**Required work:** All lines holding the word "Core" are to be copied from the records beneath.

──────── Material provided ────────

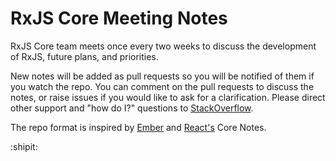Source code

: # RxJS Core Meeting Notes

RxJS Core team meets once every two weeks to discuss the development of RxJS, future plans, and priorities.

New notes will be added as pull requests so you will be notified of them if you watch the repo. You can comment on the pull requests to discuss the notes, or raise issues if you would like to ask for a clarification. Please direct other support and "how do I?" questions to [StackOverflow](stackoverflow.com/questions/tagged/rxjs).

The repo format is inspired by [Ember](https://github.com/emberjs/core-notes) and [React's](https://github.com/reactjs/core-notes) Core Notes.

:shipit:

────────
──────── Material provided ────────

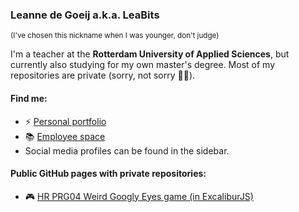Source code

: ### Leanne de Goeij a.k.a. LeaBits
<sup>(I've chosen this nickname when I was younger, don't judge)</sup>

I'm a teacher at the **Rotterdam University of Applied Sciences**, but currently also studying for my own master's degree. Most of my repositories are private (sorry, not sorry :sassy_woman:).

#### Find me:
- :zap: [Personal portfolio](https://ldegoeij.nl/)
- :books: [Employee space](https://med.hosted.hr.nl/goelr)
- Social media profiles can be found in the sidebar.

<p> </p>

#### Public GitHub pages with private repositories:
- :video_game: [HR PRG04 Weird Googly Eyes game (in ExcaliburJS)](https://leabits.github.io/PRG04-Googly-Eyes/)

────────

**Written solution:**
: # RxJS Core Meeting Notes
RxJS Core team meets once every two weeks to discuss the development of RxJS, future plans, and priorities.
The repo format is inspired by [Ember](https://github.com/emberjs/core-notes) and [React's](https://github.com/reactjs/core-notes) Core Notes.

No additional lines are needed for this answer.